Division

I know most processors have an instruction for division and certainly Forth includes division words.  But how are they implemented?  I am asking because I need to do a division in hardware in an FPGA.  

Are there processors that don't include a division instruction?  Has anyone had to implement division using something other than a native CPU division instruction?

I worked on an attached array processor many years ago (a floating point coprocessor in a rack cabinet) and it did division using Newton-Raphson iteration I believe.  It converged quickly and took some 10 or 12 cycles to complete.  Considering the multiply needed to carry it out took more than one clock cycle that's not bad.  

Are there better techniques for division?  I guess there is long division, "shift and subtract" as compared to shift and add for multiplication.  Fortunately multipliers are still common. 

-- 

  Rick C.

  - Get 1,000 miles of free Supercharging
  - Tesla referral code - https://ts.la/richard11209

Reply by Richard Damon ●August 25, 20202020-08-25

On 8/25/20 1:10 PM, Rick C wrote:
> I know most processors have an instruction for division and certainly Forth includes division words.  But how are they implemented?  I am asking because I need to do a division in hardware in an FPGA.  
> 
> Are there processors that don't include a division instruction?  Has anyone had to implement division using something other than a native CPU division instruction?
> 
> I worked on an attached array processor many years ago (a floating point coprocessor in a rack cabinet) and it did division using Newton-Raphson iteration I believe.  It converged quickly and took some 10 or 12 cycles to complete.  Considering the multiply needed to carry it out took more than one clock cycle that's not bad.  
> 
> Are there better techniques for division?  I guess there is long division, "shift and subtract" as compared to shift and add for multiplication.  Fortunately multipliers are still common. 
> 

You might want to look at
https://en.wikipedia.org/wiki/Division_algorithm

Besides the simple long division you are describing, this also describes
a couple other techniques, like SRT that can do multiple bits at once,
and Newton-Raphson that works well for big numbers as each loop doubles
the number of bits you have (but each step takes 2 multiplies)

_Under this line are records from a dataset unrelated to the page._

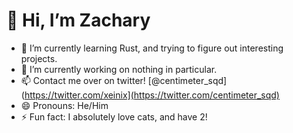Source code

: # 👋 Hi, I’m Zachary

- 🌱 I’m currently learning Rust, and trying to figure out interesting projects.
- 🔭 I’m currently working on nothing in particular.
- 📫 Contact me over on twitter! [@centimeter_sqd](https://twitter.com/xeinix](https://twitter.com/centimeter_sqd)
- 😄 Pronouns: He/Him
- ⚡ Fun fact: I absolutely love cats, and have 2!
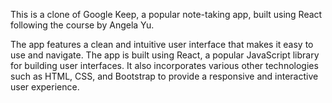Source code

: This is a clone of Google Keep, a popular note-taking app, built using React following the course by Angela Yu. 

The app features a clean and intuitive user interface that makes it easy to use and navigate. 
The app is built using React, a popular JavaScript library for building user interfaces. It also incorporates various other technologies such as HTML, CSS, and Bootstrap to provide a responsive and interactive user experience.
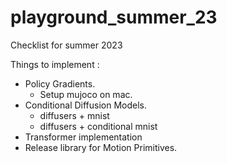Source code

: # playground_summer_23
Checklist for summer 2023

Things to implement : 
* Policy Gradients. 
  * Setup mujoco on mac.
* Conditional Diffusion Models. 
  * diffusers + mnist
  * diffusers + conditional mnist
* Transformer implementation
* Release library for Motion Primitives. 
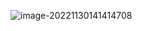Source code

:![image-20221130141414708](C:\Users\shazz\AppData\Roaming\Typora\typora-user-images\image-20221130141414708.png)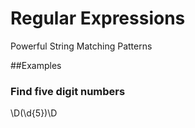 # Regular Expressions
Powerful String Matching Patterns

##Examples

### Find five digit numbers
\D(\d{5})\D
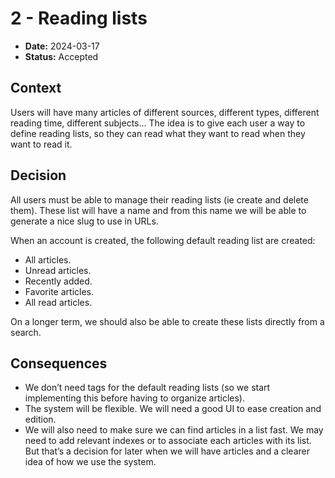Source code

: # 2 - Reading lists

* **Date:** 2024-03-17
* **Status:** Accepted

## Context

Users will have many articles of different sources, different types, different reading time, different subjects…
The idea is to give each user a way to define reading lists, so they can read what they want to read when they want to read it.


## Decision

All users must be able to manage their reading lists (ie create and delete them).
These list will have a name and from this name we will be able to generate a nice slug to use in URLs.

When an account is created, the following default reading list are created:
* All articles.
* Unread articles.
* Recently added.
* Favorite articles.
* All read articles.

On a longer term, we should also be able to create these lists directly from a search.


## Consequences

* We don’t need tags for the default reading lists (so we start implementing this before having to organize articles).
* The system will be flexible. We will need a good UI to ease creation and edition.
* We will also need to make sure we can find articles in a list fast. We may need to add relevant indexes or to associate each articles with its list. But that’s a decision for later when we will have articles and a clearer idea of how we use the system.
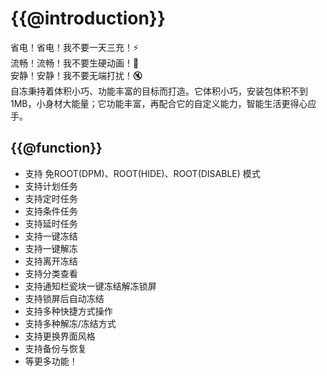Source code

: # {{@introduction}}

省电！省电！我不要一天三充！:zap:  
流畅！流畅！我不要生硬动画！:dash:  
安静！安静！我不要无端打扰！:mute:  
自冻秉持着体积小巧、功能丰富的目标而打造。它体积小巧，安装包体积不到1MB，小身材大能量；它功能丰富，再配合它的自定义能力，智能生活更得心应手。

## {{@function}}

* 支持 免ROOT(DPM)、ROOT(HIDE)、ROOT(DISABLE) 模式
* 支持计划任务
* 支持定时任务
* 支持条件任务
* 支持延时任务
* 支持一键冻结
* 支持一键解冻
* 支持离开冻结
* 支持分类查看
* 支持通知栏瓷块一键冻结解冻锁屏
* 支持锁屏后自动冻结
* 支持多种快捷方式操作
* 支持多种解冻/冻结方式
* 支持更换界面风格
* 支持备份与恢复
* 等更多功能！


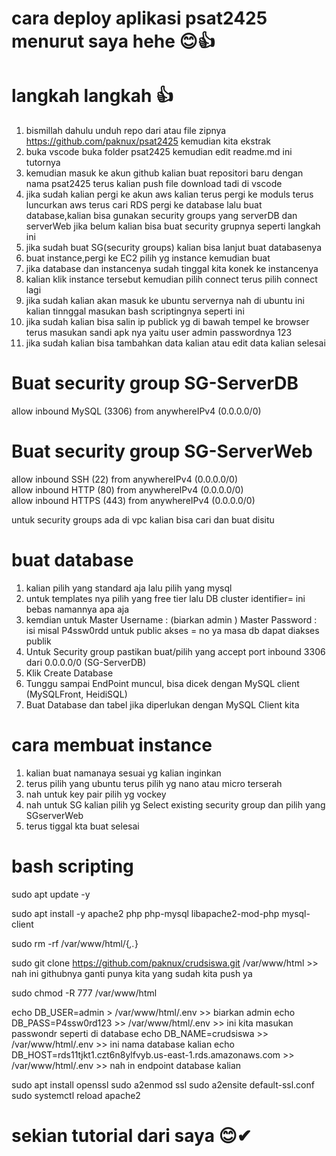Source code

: # cara deploy aplikasi psat2425 menurut saya hehe 😊👍
# langkah langkah 👍

1. bismillah dahulu unduh repo dari atau file zipnya https://github.com/paknux/psat2425 kemudian kita ekstrak
2. buka vscode buka folder psat2425 kemudian edit readme.md ini tutornya
3. kemudian masuk ke akun github kalian buat repositori baru dengan nama psat2425 terus kalian push file download tadi di vscode
4. jika sudah kalian pergi ke akun aws kalian terus pergi ke moduls terus luncurkan aws terus cari RDS pergi ke database lalu buat database,kalian bisa gunakan security groups yang serverDB dan serverWeb jika belum kalian bisa buat security grupnya seperti langkah ini
5. jika sudah buat SG(security groups) kalian bisa lanjut buat databasenya
6. buat instance,pergi ke EC2 pilih yg instance kemudian buat
7. jika database dan instancenya sudah tinggal kita konek ke instancenya
8. kalian klik instance tersebut kemudian pilih connect terus pilih connect lagi
9. jika sudah kalian akan masuk ke ubuntu servernya nah di ubuntu ini kalian tinnggal masukan bash scriptingnya seperti ini
10. jika sudah kalian bisa salin ip publick yg di bawah tempel ke browser terus masukan sandi apk nya yaitu user admin passwordnya 123
11. jika sudah kalian bisa tambahkan data kalian atau edit data kalian selesai

# Buat security group SG-ServerDB
 allow inbound MySQL (3306) from anywhereIPv4 (0.0.0.0/0)

# Buat security group SG-ServerWeb
 allow inbound SSH (22) from anywhereIPv4 (0.0.0.0/0)  
 allow inbound HTTP (80) from anywhereIPv4 (0.0.0.0/0)  
 allow inbound HTTPS (443) from anywhereIPv4 (0.0.0.0/0)

 untuk security groups ada di vpc kalian bisa cari dan buat disitu

 # buat database
   1. kalian pilih yang standard aja lalu pilih yang mysql
   2. untuk templates nya pilih yang free tier lalu DB cluster identifier= ini bebas namannya apa aja
   3. kemdian untuk Master Username : (biarkan admin ) Master Password : isi misal P4ssw0rdd untuk public akses = no ya masa db dapat diakses publik
   4. Untuk Security group pastikan buat/pilih yang accept port inbound 3306 dari 0.0.0.0/0 (SG-ServerDB)
   5. Klik Create Database
   6. Tunggu sampai EndPoint muncul, bisa dicek dengan MySQL client (MySQLFront, HeidiSQL)
   7. Buat Database dan tabel jika diperlukan dengan MySQL Client kita

   
 # cara membuat instance
   1. kalian buat namanaya sesuai yg kalian inginkan
   2. terus pilih yang ubuntu terus pilih yg nano atau micro terserah
   3. nah untuk key pair pilih yg vockey
   4. nah untuk SG kalian pilih yg Select existing security group dan pilih yang SGserverWeb
   5. terus tiggal kta buat selesai

# bash scripting

sudo apt update -y

sudo apt install -y apache2 php php-mysql libapache2-mod-php mysql-client

sudo rm -rf /var/www/html/{_,._}

sudo git clone https://github.com/paknux/crudsiswa.git /var/www/html >> nah ini githubnya ganti punya kita yang sudah kita push ya

sudo chmod -R 777 /var/www/html

echo DB_USER=admin > /var/www/html/.env >> biarkan admin
echo DB_PASS=P4ssw0rd123 >> /var/www/html/.env >> ini kita masukan passwondr seperti di database
echo DB_NAME=crudsiswa >> /var/www/html/.env >> ini nama database kalian
echo DB_HOST=rds11tjkt1.czt6n8ylfvyb.us-east-1.rds.amazonaws.com >> /var/www/html/.env >> nah in endpoint database kalian

sudo apt install openssl
sudo a2enmod ssl
sudo a2ensite default-ssl.conf
sudo systemctl reload apache2

# sekian tutorial dari saya 😊✔
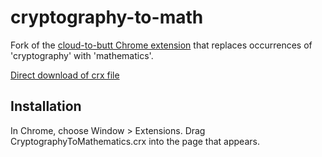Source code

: cryptography-to-math
=============

Fork of the [cloud-to-butt Chrome extension](https://github.com/panicsteve/cloud-to-butt) that replaces occurrences of 'cryptography' with 'mathematics'.

[Direct download of crx file](https://github.com/gabrielg/cryptography-to-mathematics/blob/master/CryptographyToMathematics.crx?raw=true)

Installation
------------

In Chrome, choose Window > Extensions.  Drag CryptographyToMathematics.crx into the page that appears.
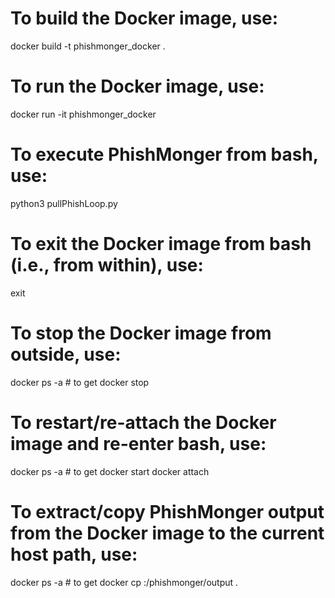 # To build the Docker image, use:

docker build -t phishmonger_docker .

# To run the Docker image, use:

docker run -it phishmonger_docker

# To execute PhishMonger from bash, use:

python3 pullPhishLoop.py

# To exit the Docker image from bash (i.e., from within), use:

exit

# To stop the Docker image from outside, use:

docker ps -a # to get <container ID>
docker stop <container ID>

# To restart/re-attach the Docker image and re-enter bash, use:

docker ps -a # to get <container ID>
docker start <container ID>
docker attach <container ID>

# To extract/copy PhishMonger output from the Docker image to the current host path, use:

docker ps -a # to get <container ID>
docker cp <container ID>:/phishmonger/output .
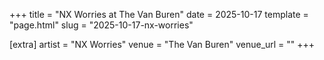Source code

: +++
title = "NX Worries at The Van Buren"
date = 2025-10-17
template = "page.html"
slug = "2025-10-17-nx-worries"

[extra]
artist = "NX Worries"
venue = "The Van Buren"
venue_url = ""
+++
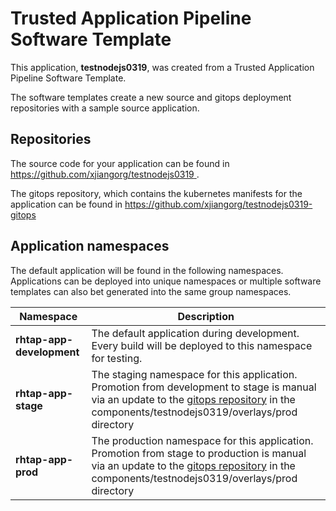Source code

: # Trusted Application Pipeline Software Template

This application, **testnodejs0319**, was created from a Trusted Application Pipeline Software Template.

The software templates create a new source and gitops deployment repositories with a sample source application. 

## Repositories

The source code for your application can be found in [https://github.com/xjiangorg/testnodejs0319 ](https://github.com/xjiangorg/testnodejs0319 ).
 
The gitops repository, which contains the kubernetes manifests for the application can be found in 
[https://github.com/xjiangorg/testnodejs0319-gitops ](https://github.com/xjiangorg/testnodejs0319-gitops ) 

## Application namespaces 

The default application will be found in the following namespaces. Applications can be deployed into unique namespaces or multiple software templates can also bet generated into the same group namespaces.  

|  Namespace   |  Description   |  
| -------- | -------- |   
| **rhtap-app-development** | The default application during development. Every build will be deployed to this namespace for testing. | 
| **rhtap-app-stage** | The staging namespace for this application. Promotion from development to stage is manual via an update to the [gitops repository](https://github.com/xjiangorg/testnodejs0319-gitops ) in the components/testnodejs0319/overlays/prod directory |  
| **rhtap-app-prod** | The production namespace for this application. Promotion from stage to production is manual via an update to the [gitops repository](https://github.com/xjiangorg/testnodejs0319-gitops ) in the components/testnodejs0319/overlays/prod directory | 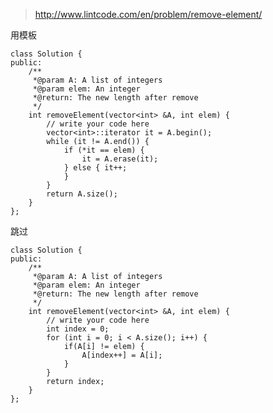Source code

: 	
>http://www.lintcode.com/en/problem/remove-element/

用模板

	class Solution {
	public:
	    /** 
	     *@param A: A list of integers
	     *@param elem: An integer
	     *@return: The new length after remove
	     */
	    int removeElement(vector<int> &A, int elem) {
	        // write your code here
	        vector<int>::iterator it = A.begin();
	        while (it != A.end()) {
	            if (*it == elem) {
	                it = A.erase(it);
	            } else { it++;
	            }
	        }
	        return A.size();
	    }
	};

	
跳过

	class Solution {
	public:
	    /** 
	     *@param A: A list of integers
	     *@param elem: An integer
	     *@return: The new length after remove
	     */
	    int removeElement(vector<int> &A, int elem) {
	        // write your code here
	        int index = 0;
	        for (int i = 0; i < A.size(); i++) {
	            if(A[i] != elem) {
	                A[index++] = A[i];
	            }
	        }
	        return index;
	    }
	};


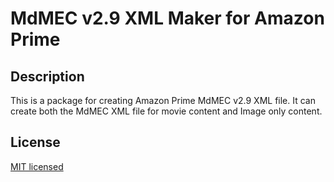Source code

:# MdMEC v2.9 XML Maker for Amazon Prime

## Description

This is a package for creating Amazon Prime MdMEC v2.9 XML file. It can create both the MdMEC XML file for movie content and Image only content.

## License

[MIT licensed](LICENSE)
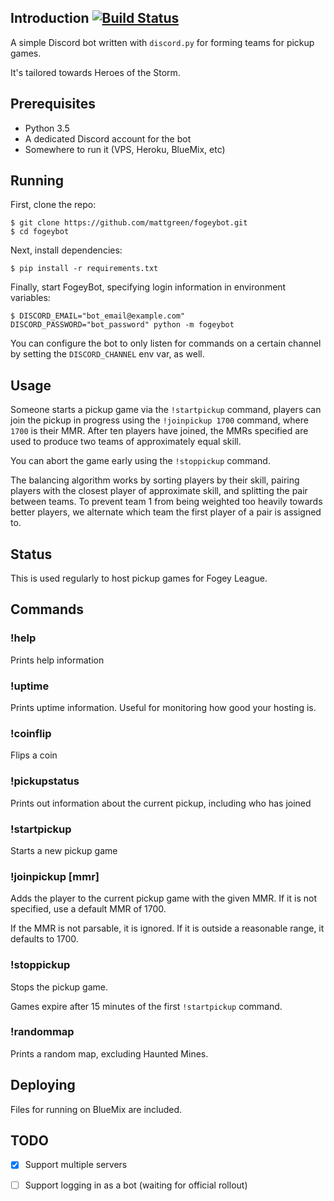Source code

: ## Introduction [![Build Status](https://travis-ci.org/mattgreen/fogeybot.svg?branch=master)](https://travis-ci.org/mattgreen/fogeybot)

A simple Discord bot written with `discord.py` for forming teams for pickup games.

It's tailored towards Heroes of the Storm.

## Prerequisites

* Python 3.5
* A dedicated Discord account for the bot
* Somewhere to run it (VPS, Heroku, BlueMix, etc)

## Running

First, clone the repo:

    $ git clone https://github.com/mattgreen/fogeybot.git
    $ cd fogeybot

Next, install dependencies:

    $ pip install -r requirements.txt

Finally, start FogeyBot, specifying login information in environment variables:

    $ DISCORD_EMAIL="bot_email@example.com" DISCORD_PASSWORD="bot_password" python -m fogeybot

You can configure the bot to only listen for commands on a certain channel by setting the `DISCORD_CHANNEL` env var, as well.

## Usage

Someone starts a pickup game via the `!startpickup` command, players can join the pickup in progress using the `!joinpickup 1700` command, where `1700` is their MMR. After ten players have joined, the MMRs specified are used to produce two teams of approximately equal skill. 

You can abort the game early using the `!stoppickup` command.

The balancing algorithm works by sorting players by their skill, pairing players with the closest player of approximate skill, and splitting the pair between teams. To prevent team 1 from being weighted too heavily towards better players, we alternate which team the first player of a pair is assigned to.

## Status

This is used regularly to host pickup games for Fogey League.

## Commands

### !help

Prints help information

### !uptime

Prints uptime information. Useful for monitoring how good your hosting is.

### !coinflip

Flips a coin

### !pickupstatus

Prints out information about the current pickup, including who has joined


### !startpickup

Starts a new pickup game

### !joinpickup [mmr]

Adds the player to the current pickup game with the given MMR. If it is not specified, use a default MMR of 1700.

If the MMR is not parsable, it is ignored. If it is outside a reasonable range, it defaults to 1700.

### !stoppickup

Stops the pickup game.

Games expire after 15 minutes of the first `!startpickup` command.

### !randommap

Prints a random map, excluding Haunted Mines.

## Deploying

Files for running on BlueMix are included.

## TODO

* [x] Support multiple servers
* [ ] Support logging in as a bot (waiting for official rollout)


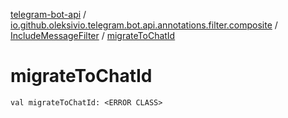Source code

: [telegram-bot-api](../../index.md) / [io.github.oleksivio.telegram.bot.api.annotations.filter.composite](../index.md) / [IncludeMessageFilter](index.md) / [migrateToChatId](./migrate-to-chat-id.md)

# migrateToChatId

`val migrateToChatId: <ERROR CLASS>`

Reply by David Brown ●August 25, 20202020-08-25

On 25/08/2020 19:10, Rick C wrote:
> I know most processors have an instruction for division and certainly
> Forth includes division words.  But how are they implemented?  I am
> asking because I need to do a division in hardware in an FPGA.
> 
> Are there processors that don't include a division instruction?  Has
> anyone had to implement division using something other than a native
> CPU division instruction?
> 

There are /lots/ of processors that don't have division instructions.
It was pretty much standard practice for small microcontrollers to avoid
hardware division instructions until the Cortex M3 became the standard.
 (Cortex M0, used for the cheapest and lowest power ARM
microcontrollers, and Cortex M1 for soft cores in FGPAs, do not have
hardware division.)

Hardware division instructions are expensive in die space and relatively
rarely used in software - they are simply not worth the cost for many
microcontroller systems.

Also, hardware division is almost invariably multi-cycle, and the
division execution unit does not lend itself to pipelining, which does
not fit well in a RISC processor when you are trying to get single cycle
for a simple and predictable core.  Some RISC designs skip division
entirely, others have a "division step" instruction that is simple
enough to be acceptable in small, low-power hardware, but speeds up
software division routines.

Even on larger devices, division is a pain - requiring multiple cycles
and without pipelining, a division is often an order of magnitude slower
in throughput and latency than a multiplication, so compilers do their
best to avoid them (preferring to multiply by the reciprocal where
possible).

If my history is correct, the Motorola 68k family had hardware division
instructions until someone realised (on the 68020, I think) that pure
software division routines were /faster/ than the hardware division
instructions.

(Very small microcontrollers don't even have multiply instructions, but
these are getting rare now.)

> I worked on an attached array processor many years ago (a floating
> point coprocessor in a rack cabinet) and it did division using
> Newton-Raphson iteration I believe.  It converged quickly and took
> some 10 or 12 cycles to complete.  Considering the multiply needed to
> carry it out took more than one clock cycle that's not bad.
> 
> Are there better techniques for division?  I guess there is long
> division, "shift and subtract" as compared to shift and add for
> multiplication.  Fortunately multipliers are still common.
> 

"Better" depends on your requirements.  Do you need to minimise hardware
size, maximize throughput, minimise latency?  Do you need exact results?
 (Not every use-case does.)  Will the denominator be re-used for
multiple divisions, or even constant?  What are your sizes?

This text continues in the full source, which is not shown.